Tips for Talks and Lessons #13: Lifelong Study and Preparation

The best students of the gospel become the best teachers of the gospel

I am sometimes asked, “Brother London, how long did it take you to prepare your talk?” I answer, “About 50 years.” Powerful speaking and teaching requires lifelong ongoing study.

We are commanded to engage in an ongoing lifelong study of the gospel

You cannot teach what you do not know. The Lord proclaimed: “Seek not to declare my word, but first seek to obtain my word….” (D&C 11:21)

The Lord has commanded that we diligently engage in an ongoing lifelong study of the gospel. “Seek learning, even by study and also by faith.” (D&C 88:118)

Treasure these things up in your hearts, and let the solemnities of eternity rest upon your minds.” (D&C 43:34)

We are commanded to study the gospel and secular subjects “diligently”

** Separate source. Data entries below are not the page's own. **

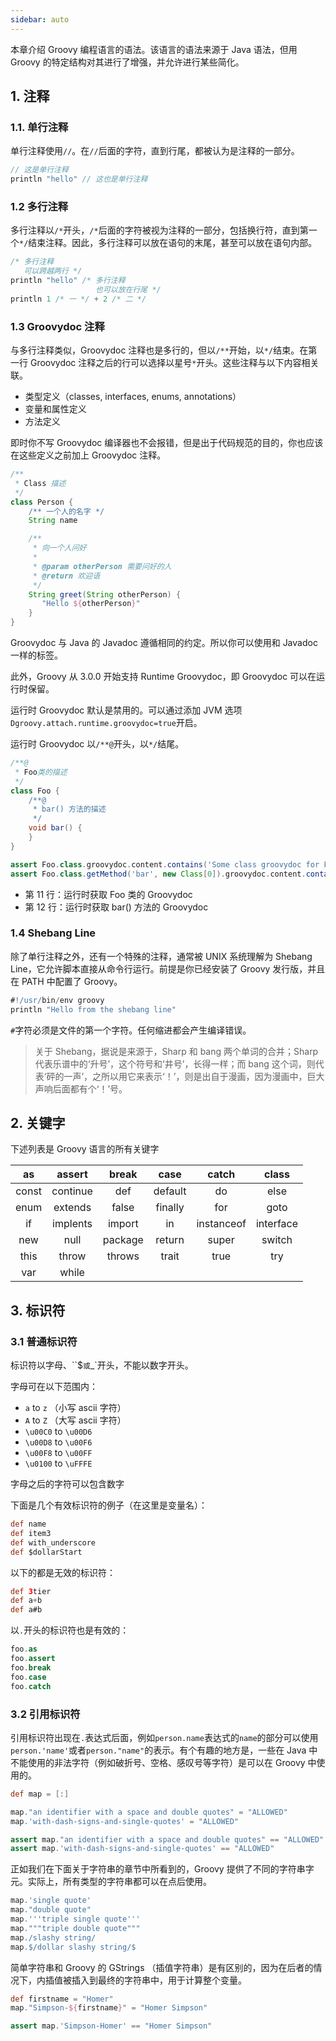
 ```yaml
---
sidebar: auto
---
```


本章介绍 Groovy 编程语言的语法。该语言的语法来源于 Java 语法，但用 Groovy 的特定结构对其进行了增强，并允许进行某些简化。

## 1. 注释

  ### 1.1. 单行注释
  单行注释使用`//`。在`//`后面的字符，直到行尾，都被认为是注释的一部分。
  ```groovy
  // 这是单行注释
  println "hello" // 这也是单行注释
  ```

  ### 1.2 多行注释
  多行注释以`/*`开头，`/*`后面的字符被视为注释的一部分，包括换行符，直到第一个`*/`结束注释。因此，多行注释可以放在语句的末尾，甚至可以放在语句内部。

```groovy
/* 多行注释
   可以跨越两行 */
println "hello" /* 多行注释
                   也可以放在行尾 */
println 1 /* 一 */ + 2 /* 二 */
```

### 1.3 Groovydoc 注释

与多行注释类似，Groovydoc 注释也是多行的，但以`/**`开始，以`*/`结束。在第一行 Groovydoc 注释之后的行可以选择以星号`*`开头。这些注释与以下内容相关联。

- 类型定义（classes, interfaces, enums, annotations）
- 变量和属性定义
- 方法定义

即时你不写 Groovydoc 编译器也不会报错，但是出于代码规范的目的，你也应该在这些定义之前加上 Groovydoc 注释。

```groovy
/**
 * Class 描述
 */
class Person {
    /** 一个人的名字 */
    String name

    /**
     * 向一个人问好
     *
     * @param otherPerson 需要问好的人
     * @return 欢迎语
     */
    String greet(String otherPerson) {
       "Hello ${otherPerson}"
    }
}
```

Groovydoc 与 Java 的 Javadoc 遵循相同的约定。所以你可以使用和 Javadoc 一样的标签。

此外，Groovy 从 3.0.0 开始支持 Runtime Groovydoc，即 Groovydoc 可以在运行时保留。

运行时 Groovydoc 默认是禁用的。可以通过添加 JVM 选项 `Dgroovy.attach.runtime.groovydoc=true`开启。

运行时 Groovydoc 以`/**@`开头，以`*/`结尾。

```groovy
/**@
 * Foo类的描述
 */
class Foo {
    /**@
     * bar() 方法的描述
     */
    void bar() {
    }
}

assert Foo.class.groovydoc.content.contains('Some class groovydoc for Foo') 
assert Foo.class.getMethod('bar', new Class[0]).groovydoc.content.contains('Some method groovydoc for bar') 
```

- 第 11 行：运行时获取 Foo 类的 Groovydoc
- 第 12 行：运行时获取 bar() 方法的 Groovydoc

### 1.4 Shebang Line

除了单行注释之外，还有一个特殊的注释，通常被 UNIX 系统理解为 Shebang Line，它允许脚本直接从命令行运行。前提是你已经安装了 Groovy 发行版，并且在 PATH 中配置了 Groovy。

```groovy
#!/usr/bin/env groovy
println "Hello from the shebang line"
```

`#`字符必须是文件的第一个字符。任何缩进都会产生编译错误。

> 关于 Shebang，据说是来源于，Sharp 和 bang 两个单词的合并；Sharp 代表乐谱中的‘升号’，这个符号和‘井号’，长得一样；而 bang 这个词，则代表‘砰的一声’，之所以用它来表示‘！’，则是出自于漫画，因为漫画中，巨大声响后面都有个‘！’号。



## 2. 关键字

下述列表是 Groovy 语言的所有关键字

|  as   |  assert  |  break  |  case   |   catch    |   class   |
| :---: | :------: | :-----: | :-----: | :--------: | :-------: |
| const | continue |   def   | default |     do     |   else    |
| enum  | extends  |  false  | finally |    for     |   goto    |
|  if   | implents | import  |   in    | instanceof | interface |
|  new  |   null   | package | return  |   super    |  switch   |
| this  |  throw   | throws  |  trait  |    true    |    try    |
|  var  |  while   |         |         |            |           |



## 3. 标识符

### 3.1 普通标识符

标识符以字母、``$`或`_`开头，不能以数字开头。

字母可在以下范围内：

- `a` to `z` （小写 ascii 字符）
- `A` to `Z` （大写 ascii 字符）
- `\u00C0` to `\u00D6`
- `\u00D8` to `\u00F6`
- `\u00F8` to `\u00FF`
- `\u0100` to `\uFFFE`

字母之后的字符可以包含数字

下面是几个有效标识符的例子（在这里是变量名）：

```groovy
def name
def item3
def with_underscore
def $dollarStart
```

以下的都是无效的标识符：

```groovy
def 3tier
def a+b
def a#b
```

以`.`开头的标识符也是有效的：

```groovy
foo.as
foo.assert
foo.break
foo.case
foo.catch
```

### 3.2 引用标识符

引用标识符出现在`.`表达式后面，例如`person.name`表达式的`name`的部分可以使用`person.'name'`或者`person."name"`的表示。有个有趣的地方是，一些在 Java 中不能使用的非法字符（例如破折号、空格、感叹号等字符）是可以在 Groovy 中使用的。

```groovy
def map = [:]

map."an identifier with a space and double quotes" = "ALLOWED"
map.'with-dash-signs-and-single-quotes' = "ALLOWED"

assert map."an identifier with a space and double quotes" == "ALLOWED"
assert map.'with-dash-signs-and-single-quotes' == "ALLOWED"
```

正如我们在下面关于字符串的章节中所看到的，Groovy 提供了不同的字符串字元。实际上，所有类型的字符串都可以在点后使用。

```groovy
map.'single quote'
map."double quote"
map.'''triple single quote'''
map."""triple double quote"""
map./slashy string/
map.$/dollar slashy string/$
```

简单字符串和 Groovy 的 GStrings （插值字符串）是有区别的，因为在后者的情况下，内插值被插入到最终的字符串中，用于计算整个变量。

```groovy
def firstname = "Homer"
map."Simpson-${firstname}" = "Homer Simpson"

assert map.'Simpson-Homer' == "Homer Simpson"
```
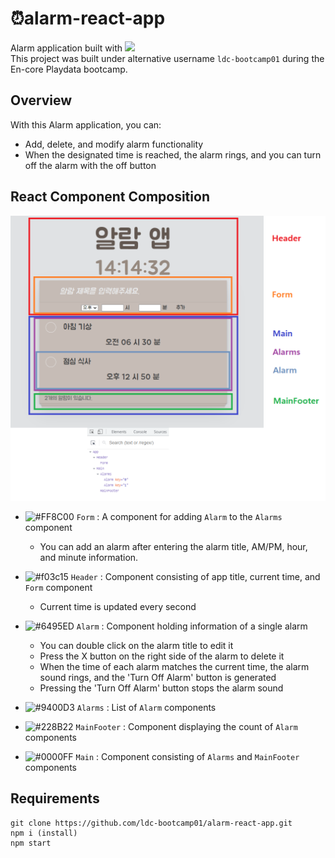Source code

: 
# :alarm_clock:alarm-react-app
Alarm application built with <img src="https://img.shields.io/badge/React-gray?logo=react"> <br/>
This project was built under alternative username `ldc-bootcamp01` during the En-core Playdata bootcamp.

## Overview
With this Alarm application, you can:
- Add, delete, and modify alarm functionality
- When the designated time is reached, the alarm rings, and you can turn off the alarm with the off button 

## React Component Composition

![React Component Chart](/public/react_component_chart.png "React Component Chart")

- ![#FF8C00](https://via.placeholder.com/15/FF8C00/FF8C00.png) `Form` : A component for adding `Alarm` to the `Alarms` component
  - You can add an alarm after entering the alarm title, AM/PM, hour, and minute information. 

- ![#f03c15](https://via.placeholder.com/15/f03c15/f03c15.png) `Header` : Component consisting of app title, current time, and `Form` component
  - Current time is updated every second

- ![#6495ED](https://via.placeholder.com/15/6495ED/6495ED.png) `Alarm` : Component holding information of a single alarm
  - You can double click on the alarm title to edit it
  - Press the X button on the right side of the alarm to delete it
  - When the time of each alarm matches the current time, the alarm sound rings, and the 'Turn Off Alarm' button is generated
  - Pressing the 'Turn Off Alarm' button stops the alarm sound

- ![#9400D3](https://via.placeholder.com/15/9400D3/9400D3.png) `Alarms` : List of `Alarm` components

- ![#228B22](https://via.placeholder.com/15/228B22/228B22.png) `MainFooter` : Component displaying the count of `Alarm` components

- ![#0000FF](https://via.placeholder.com/15/0000FF/0000FF.png) `Main` : Component consisting of `Alarms` and `MainFooter` components

## Requirements

```
git clone https://github.com/ldc-bootcamp01/alarm-react-app.git
npm i (install)
npm start
```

We are commanded to learn and to teach “diligently”  “the doctrine of the kingdom,” and “things both in heaven and in the earth … things which are, things which must shortly come to pass; things which are at home, things which are abroad; the wars and the perplexities of the nations, and the judgments which are on the land; and a knowledge also of countries and of kingdoms—” (D&C 88:77-79)

Gordon B. Hinckley observed: “I love to learn. I relish any opportunity to acquire knowledge. Indeed, I believe in and have vigorously supported, throughout my life, the pursuit of education—for myself and for others. … From my point of view, learning is both a practical matter and a spiritual one.”

Ignorance is not compatible with the gospel and the plan of happiness

 “It is impossible for a man to be saved in ignorance.” (D&C 131:6)

When God began this work, he never thought of raising up a society of ignoramuses, but of man and women of intelligence, of the first intelligence, or intelligence as high as human nature was susceptible.” (Sidney Rigdon, “To the Saints Abroad,” Elder’s Journal, Aug. 1838, The Joseph Smith Papers)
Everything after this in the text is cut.